The record establishes that there was a dispute over the plaintiff’s claim for lost wages and the evidence of alternate income was both relevant and probative. The plaintiff asserts Rule 403 prejudice in the realm of damages, based on the principles behind the collateral source rule. The trial court structured a limiting instruction to avoid violation of the collateral source rule in the calculation of damages. The prejudice side of the scale is lightened by the fact that, when the evidence was admitted, the plaintiff had already entered medical records with clear reference to the presence of workers’ compensation benefits. The record positions this admission question within the discretion of the trial court. Even if this prejudice, as tempered by the instruction, was, as a matter of law, overwhelming and mandates a finding of error, the error is harmless, since the jury decided this case on liability and did not reach the issue of damages. MacFarlane v. Rich, 132 N.H. 608, 612-13, 567 A.2d 585, 589 (1989); Panas v. Harakis, 129 N.H. 591, 610-11, 529 A.2d 976, 988 (1987).

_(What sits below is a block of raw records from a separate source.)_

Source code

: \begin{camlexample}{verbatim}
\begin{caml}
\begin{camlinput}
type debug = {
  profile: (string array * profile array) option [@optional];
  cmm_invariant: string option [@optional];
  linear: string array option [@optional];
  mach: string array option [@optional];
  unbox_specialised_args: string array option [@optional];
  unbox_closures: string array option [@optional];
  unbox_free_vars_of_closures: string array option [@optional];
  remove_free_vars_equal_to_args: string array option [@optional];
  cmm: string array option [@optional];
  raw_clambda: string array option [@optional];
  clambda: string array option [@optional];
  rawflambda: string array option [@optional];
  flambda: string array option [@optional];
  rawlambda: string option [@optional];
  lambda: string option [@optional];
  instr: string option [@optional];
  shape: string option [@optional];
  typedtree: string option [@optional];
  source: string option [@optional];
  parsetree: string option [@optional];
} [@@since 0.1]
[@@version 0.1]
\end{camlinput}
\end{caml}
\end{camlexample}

The majority opinion looks beyond the prejudice balance asserted by the plaintiff and suggests that we add “confusion of the issues” to the exclusion side of the scale. It suggests that under the trial court’s limiting instruction, the jury will have trouble separating the impermissible setoff from damages from the *210permissible challenge to the lost wages claim. This distinction is not particularly sophisticated and was well drawn in the limiting instruction. We assume that the jury follows properly crafted instructions, and we follow a presumption of understanding. Watkins v. Railroad, 84 N.H. 124, 128, 146 A. 865, 867 (1929).
The ruling on admission was within the discretion of the trial court.
The plaintiff raises other issues on appeal that are either not reached in the majority opinion or addressed in the context of “likely to arise again on remand.” I do not reach these issues and reserve my opinion thereon. In light of this position, I take no position on the mandate of the majority opinion.
THAYER, J., joins in the dissent.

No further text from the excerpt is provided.